Last week, the council doubled the rates on downtown parking meters from $1 to $2 an hour to raise more revenue.
"It looks like another situation where we'll have to close the gap, and there's already been pretty substantial cutbacks in a lot of program areas," said Ed Lazere, executive director of the D.C. Fiscal Policy Institute, which studies city budget issues and advocates for social programs. "We are looking forward to working with the mayor and council to minimize the impact on services as much as possible."

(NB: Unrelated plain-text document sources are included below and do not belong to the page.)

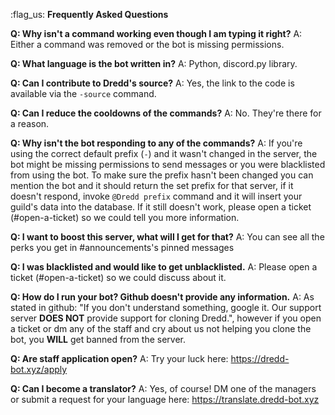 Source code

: :flag_us: **Frequently Asked Questions**

**Q: Why isn't a command working even though I am typing it right?** A: Either a command was removed or the bot is missing permissions.

**Q: What language is the bot written in?** A: Python, discord.py library.

**Q: Can I contribute to Dredd's source?** A: Yes, the link to the code is available via the `-source` command.

**Q: Can I reduce the cooldowns of the commands?** A: No. They're there for a reason.

**Q: Why isn't the bot responding to any of the commands?** A: If you're using the correct default prefix (`-`) and it wasn't changed in the server, the bot might be missing permissions to send messages or you were blacklisted from using the bot. To make sure the prefix hasn't been changed you can mention the bot and it should return the set prefix for that server, if it doesn't respond, invoke `@Dredd prefix` command and it will insert your guild's data into the database. If it still doesn't work, please open a ticket (#open-a-ticket) so we could tell you more information.

**Q: I want to boost this server, what will I get for that?** A: You can see all the perks you get in #announcements's pinned messages

**Q: I was blacklisted and would like to get unblacklisted.** A: Please open a ticket (#open-a-ticket) so we could discuss about it.

**Q: How do I run your bot? Github doesn't provide any information.** A: As stated in github: "If you don't understand something, google it. Our support server **DOES NOT** provide support for cloning Dredd.", however if you open a ticket or dm any of the staff and cry about us not helping you clone the bot, you **WILL** get banned from the server.

**Q: Are staff application open?** A: Try your luck here: <https://dredd-bot.xyz/apply>

**Q: Can I become a translator?** A: Yes, of course! DM one of the managers or submit a request for your language here: https://translate.dredd-bot.xyz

Sources familiar with Gandhi's briefing said unemployment in the city is projected to rise this year and next year. The District's unemployment rate is expected to jump from 6.2 percent to 8.5 percent by the end of this fiscal year, then to 9.8 percent by the end of next year, Gandhi told Fenty and Gray, the sources said.
The city's budget picture for next fiscal year also appears to have worsened, the sources said.
Some council members criticized Gandhi in September for not anticipating a larger shortfall.
David A. Catania (I-At Large) said Gandhi had failed to take into account the troubles on Wall Street; Catania then cut $20 million from the budget of the Health Department, which he oversees as the chairman of the council's Committee on Health.
Catania put that money aside for reserve spending, but that could be already gone in light of the latest budget woes.